* Problem details
Copy out every line holding the string "Exploratory" from the records below.

---*---

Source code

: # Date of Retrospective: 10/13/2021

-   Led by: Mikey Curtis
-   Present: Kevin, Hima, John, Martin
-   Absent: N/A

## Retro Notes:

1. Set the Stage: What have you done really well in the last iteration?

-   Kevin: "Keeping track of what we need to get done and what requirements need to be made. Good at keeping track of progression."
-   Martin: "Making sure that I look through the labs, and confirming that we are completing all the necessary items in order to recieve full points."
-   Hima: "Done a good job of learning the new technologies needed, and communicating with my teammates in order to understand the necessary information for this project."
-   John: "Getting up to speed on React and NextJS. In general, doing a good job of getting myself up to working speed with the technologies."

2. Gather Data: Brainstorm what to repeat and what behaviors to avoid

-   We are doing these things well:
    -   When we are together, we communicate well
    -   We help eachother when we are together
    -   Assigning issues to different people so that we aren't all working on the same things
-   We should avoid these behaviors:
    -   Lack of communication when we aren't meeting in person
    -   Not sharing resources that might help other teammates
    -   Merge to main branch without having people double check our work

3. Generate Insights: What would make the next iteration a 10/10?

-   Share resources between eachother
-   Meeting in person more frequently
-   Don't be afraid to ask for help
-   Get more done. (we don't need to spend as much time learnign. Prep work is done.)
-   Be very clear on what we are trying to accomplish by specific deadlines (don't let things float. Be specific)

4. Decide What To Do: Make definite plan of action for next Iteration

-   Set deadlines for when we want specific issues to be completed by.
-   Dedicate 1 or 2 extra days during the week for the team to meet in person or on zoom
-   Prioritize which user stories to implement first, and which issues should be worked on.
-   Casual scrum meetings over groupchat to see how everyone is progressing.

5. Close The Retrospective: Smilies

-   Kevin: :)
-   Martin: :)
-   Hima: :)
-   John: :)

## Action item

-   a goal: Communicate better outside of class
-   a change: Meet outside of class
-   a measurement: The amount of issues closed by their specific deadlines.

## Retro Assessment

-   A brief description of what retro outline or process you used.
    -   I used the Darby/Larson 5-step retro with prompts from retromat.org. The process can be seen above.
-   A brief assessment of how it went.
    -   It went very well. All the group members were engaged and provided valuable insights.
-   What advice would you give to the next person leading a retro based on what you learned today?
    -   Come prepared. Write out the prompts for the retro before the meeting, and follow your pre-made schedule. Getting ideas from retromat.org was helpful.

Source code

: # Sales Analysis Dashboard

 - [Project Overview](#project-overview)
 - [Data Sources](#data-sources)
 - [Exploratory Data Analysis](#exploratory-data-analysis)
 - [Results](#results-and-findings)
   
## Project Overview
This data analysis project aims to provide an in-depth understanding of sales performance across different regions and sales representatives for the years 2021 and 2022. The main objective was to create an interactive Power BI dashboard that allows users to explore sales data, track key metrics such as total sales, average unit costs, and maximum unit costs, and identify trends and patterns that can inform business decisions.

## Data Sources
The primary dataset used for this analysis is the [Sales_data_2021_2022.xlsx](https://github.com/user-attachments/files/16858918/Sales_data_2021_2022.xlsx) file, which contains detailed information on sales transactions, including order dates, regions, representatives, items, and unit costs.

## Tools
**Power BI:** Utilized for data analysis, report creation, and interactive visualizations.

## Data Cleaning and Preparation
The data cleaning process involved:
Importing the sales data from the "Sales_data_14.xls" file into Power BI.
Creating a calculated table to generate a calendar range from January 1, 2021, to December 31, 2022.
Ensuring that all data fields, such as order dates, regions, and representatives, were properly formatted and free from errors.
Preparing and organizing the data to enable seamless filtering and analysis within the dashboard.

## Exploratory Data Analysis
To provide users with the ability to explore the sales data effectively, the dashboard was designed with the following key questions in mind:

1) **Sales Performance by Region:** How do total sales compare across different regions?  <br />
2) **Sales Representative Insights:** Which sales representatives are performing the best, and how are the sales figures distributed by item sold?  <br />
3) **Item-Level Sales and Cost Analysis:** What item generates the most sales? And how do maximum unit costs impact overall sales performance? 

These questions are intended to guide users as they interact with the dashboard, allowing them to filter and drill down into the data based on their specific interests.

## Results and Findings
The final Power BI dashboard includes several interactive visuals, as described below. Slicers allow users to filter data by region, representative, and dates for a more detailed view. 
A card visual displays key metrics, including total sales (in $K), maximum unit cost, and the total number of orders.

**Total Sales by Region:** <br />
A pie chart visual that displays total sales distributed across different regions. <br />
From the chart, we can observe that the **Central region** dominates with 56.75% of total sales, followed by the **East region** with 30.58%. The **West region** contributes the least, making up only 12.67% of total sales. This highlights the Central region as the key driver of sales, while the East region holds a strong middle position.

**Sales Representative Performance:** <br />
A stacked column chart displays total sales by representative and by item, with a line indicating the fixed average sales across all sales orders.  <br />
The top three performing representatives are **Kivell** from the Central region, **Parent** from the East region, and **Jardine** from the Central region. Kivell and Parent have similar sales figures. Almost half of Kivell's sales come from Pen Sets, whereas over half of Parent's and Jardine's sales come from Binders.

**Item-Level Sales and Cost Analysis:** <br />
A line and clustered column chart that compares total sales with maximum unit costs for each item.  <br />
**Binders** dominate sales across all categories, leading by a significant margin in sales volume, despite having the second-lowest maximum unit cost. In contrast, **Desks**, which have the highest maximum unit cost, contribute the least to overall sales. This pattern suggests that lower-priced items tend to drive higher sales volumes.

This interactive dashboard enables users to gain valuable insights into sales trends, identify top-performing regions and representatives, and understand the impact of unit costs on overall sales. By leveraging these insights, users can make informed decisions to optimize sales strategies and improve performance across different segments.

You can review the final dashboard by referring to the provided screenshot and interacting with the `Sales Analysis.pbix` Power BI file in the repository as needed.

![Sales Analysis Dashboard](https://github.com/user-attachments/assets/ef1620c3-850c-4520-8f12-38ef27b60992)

---*---

* Exercise solution
 - [Exploratory Data Analysis](#exploratory-data-analysis)
## Exploratory Data Analysis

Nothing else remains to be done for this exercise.